Synchronous vs Asynchronous Communication

In a synchronous system, the caller waits for a response before proceeding. In an asynchronous system, the caller sends a message and continues without waiting.

flowchart TB
    subgraph Sync["Synchronous"]
        SA["Service A"]
        SB["Service B"]
        SA -->|"1. Request"| SB
        SB -->|"2. Wait..."| SB
        SB -->|"3. Response"| SA
    end
    subgraph Async["Asynchronous"]
        AA["Service A"]
        Q["Message Queue"]
        AB["Service B"]
        AA -->|"1. Send message"| Q
        Q -->|"2. Process later"| AB
    end
    style Sync fill:#ef4444,color:#fff
    style Async fill:#22c55e,color:#fff
    style SA fill:#ef4444,color:#fff
    style SB fill:#ef4444,color:#fff
    style AA fill:#22c55e,color:#fff
    style Q fill:#f59e0b,color:#fff
    style AB fill:#22c55e,color:#fff
Aspect Synchronous Asynchronous
Coupling Tight (caller depends on receiver) Loose (decoupled by queue)
Latency Caller waits for full processing Caller returns immediately
Failure handling Caller fails if receiver is down Message is queued; retried later
Scalability Limited by slowest service Services scale independently
Complexity Simple to implement Requires message infrastructure
Debugging Easy (linear flow) Harder (distributed, async)

When to Use Async

  • Long-running tasks: Video transcoding, report generation, email sending
  • Spiky workloads: Flash sales, viral content
  • Decoupling services: Order placement triggers inventory, payment, notification independently
  • Reliability: Tasks that must not be lost even if a service is temporarily down

When Sync Is Fine

  • Low-latency user-facing requests: Login, search, page loads
  • Simple request-response: REST APIs where the client needs an immediate answer
  • Strong consistency required: Payment verification before confirming an order

Message Queue Concepts

A message queue is a buffer that sits between producers and consumers, enabling asynchronous communication.

flowchart LR
    P1["Producer 1"]
    P2["Producer 2"]
    Q["Message Queue"]
    C1["Consumer 1"]
    C2["Consumer 2"]
    C3["Consumer 3"]
    P1 --> Q
    P2 --> Q
    Q --> C1
    Q --> C2
    Q --> C3
    style Q fill:#f59e0b,color:#fff
    style P1 fill:#3b82f6,color:#fff
    style P2 fill:#3b82f6,color:#fff
    style C1 fill:#22c55e,color:#fff
    style C2 fill:#22c55e,color:#fff
    style C3 fill:#22c55e,color:#fff

Core Terminology

Term Definition
Producer Sends messages to the queue
Consumer Reads and processes messages from the queue
Queue/Topic Named destination where messages are stored
Partition Subdivision of a topic for parallel processing
Offset Position of a message within a partition
Consumer Group Set of consumers that share the workload of a topic
Broker Server that stores and delivers messages
Dead Letter Queue Queue for messages that repeatedly fail processing

Topics and Partitions

A topic is a logical channel.
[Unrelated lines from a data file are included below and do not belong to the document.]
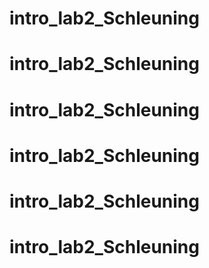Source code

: # intro_lab2_Schleuning
# intro_lab2_Schleuning
# intro_lab2_Schleuning
# intro_lab2_Schleuning
# intro_lab2_Schleuning
# intro_lab2_Schleuning
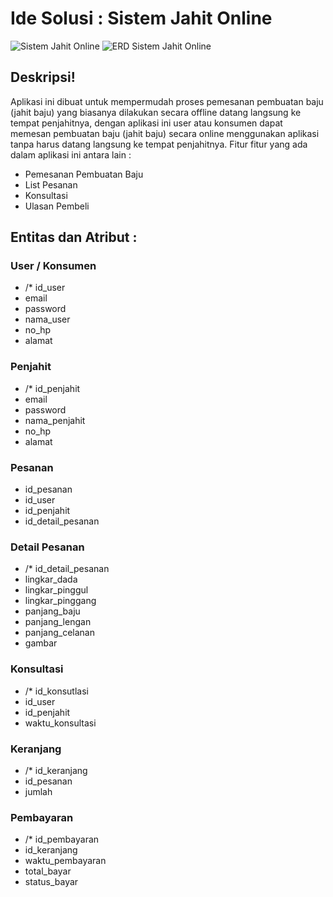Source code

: 
# Ide Solusi : Sistem Jahit Online
![Sistem Jahit Online](https://user-images.githubusercontent.com/49604034/161683877-ac12b46a-2ef5-491b-8d87-a37d1c82fec3.png)
![ERD Sistem Jahit Online](https://user-images.githubusercontent.com/49604034/161683801-0de6ff8c-7491-435e-86aa-fd3d5de5ff30.png)

## Deskripsi!
Aplikasi ini dibuat untuk mempermudah proses pemesanan pembuatan baju (jahit baju) yang biasanya dilakukan secara offline datang langsung ke tempat penjahitnya, dengan aplikasi ini user atau konsumen dapat memesan pembuatan baju (jahit baju) secara online menggunakan aplikasi tanpa harus datang langsung ke tempat penjahitnya. Fitur fitur yang ada dalam aplikasi ini antara lain :
- Pemesanan Pembuatan Baju
- List Pesanan 
- Konsultasi
- Ulasan Pembeli
## Entitas  dan Atribut :
### User / Konsumen
- /* id_user
- email
- password
- nama_user
- no_hp
- alamat

### Penjahit
- /* id_penjahit
- email
- password
- nama_penjahit
- no_hp
- alamat

### Pesanan
- id_pesanan
- id_user
- id_penjahit
- id_detail_pesanan

### Detail Pesanan
- /* id_detail_pesanan
- lingkar_dada
- lingkar_pinggul
- lingkar_pinggang
- panjang_baju
- panjang_lengan
- panjang_celanan
- gambar

### Konsultasi
- /* id_konsutlasi
- id_user
- id_penjahit
- waktu_konsultasi

### Keranjang
- /* id_keranjang
- id_pesanan
- jumlah

### Pembayaran
- /* id_pembayaran
- id_keranjang
- waktu_pembayaran
- total_bayar
- status_bayar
Partitions allow a topic to be split across multiple brokers for parallel processing.

flowchart TB
    subgraph Topic["Topic: orders"]
        P0["Partition 0<br>msg1, msg4, msg7"]
        P1["Partition 1<br>msg2, msg5, msg8"]
        P2["Partition 2<br>msg3, msg6, msg9"]
    end
    subgraph CG["Consumer Group"]
        C0["Consumer 0 β†’ P0"]
        C1["Consumer 1 β†’ P1"]
        C2["Consumer 2 β†’ P2"]
    end
    P0 --> C0
    P1 --> C1
    P2 --> C2
    style Topic fill:#8b5cf6,color:#fff
    style P0 fill:#8b5cf6,color:#fff
    style P1 fill:#8b5cf6,color:#fff
    style P2 fill:#8b5cf6,color:#fff
    style CG fill:#22c55e,color:#fff
    style C0 fill:#22c55e,color:#fff
    style C1 fill:#22c55e,color:#fff
    style C2 fill:#22c55e,color:#fff

Each partition is consumed by exactly one consumer within a consumer group. To increase parallelism, add more partitions and consumers.


Kafka vs RabbitMQ vs SQS

Apache Kafka

A distributed event streaming platform designed for high-throughput, durable message processing. Messages are persisted to disk and retained for a configurable period.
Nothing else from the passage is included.